The decomposition process of ammine lanthanide metallocenes was studied by X‐ray diffractometry, spectroscopy and theoretical investigations. A series of ammine‐tris(η 5 ‐cyclopentadienyl)lanthanide( III ) complexes 1 ‐Ln (Lanthanide (Ln)=Sm, Gd, Dy, Ho, Er, Yb) was synthesised by the reaction of [Cp 3 Ln] complexes (Cp=cyclopentadienyl) with liquid ammonia at −78 °C and structurally characterised by X‐ray diffraction methods, mass spectrometry and vibrational (IR, Raman) spectroscopy.

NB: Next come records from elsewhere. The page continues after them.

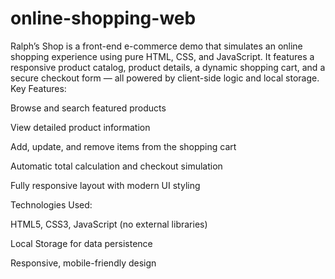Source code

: # online-shopping-web
Ralph’s Shop is a front-end e-commerce demo that simulates an online shopping experience using pure HTML, CSS, and JavaScript. It features a responsive product catalog, product details, a dynamic shopping cart, and a secure checkout form — all powered by client-side logic and local storage.
Key Features:

Browse and search featured products

View detailed product information

Add, update, and remove items from the shopping cart

Automatic total calculation and checkout simulation

Fully responsive layout with modern UI styling

Technologies Used:

HTML5, CSS3, JavaScript (no external libraries)

Local Storage for data persistence

Responsive, mobile-friendly design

Furthermore, amido‐bis(η 5 ‐cyclopentadienyl)lanthanide( III ) complexes 2 ‐Ln (Ln=Dy, Ho, Er, Yb) were synthesised by heating the respective ammine adduct 1 ‐Ln in an inert gas atmosphere at temperatures of between 240 and 290 °C. X‐ray diffraction studies, mass spectrometry and vibrational (IR, Raman) spectroscopy were carried out for several 2 ‐Ln species and proved the formation of dimeric μ 2 ‐bridged compounds. Species 1 ‐Ln are highly reactive coordination compounds and showed different behaviour regarding the decomposition to 2 ‐Ln. The reaction of 1 ‐Ln and 2 ‐Ln with inorganic bases yielded lanthanide nitride LnN powders with an estimated crystallite size of between 40 and 90 nm at unprecedented low temperatures of 240 to 300 °C. Temperature‐dependent X‐ray powder diffraction and transmission electron microscopy (TEM) investigations were performed and showed that the decomposition reaction yielded nanocrystalline material. Structural optimisations were carried out for 1 ‐Ln and 2 ‐Ln by employing density functional (DFT) calculations. A good agreement was found between the observed and calculated structural parameters. Also, Gibbs free energies were calculated for 1 ‐Ln, 2 ‐Ln and the pyrolysis reaction to the nitride material, and were found to fit well with the expected ranges.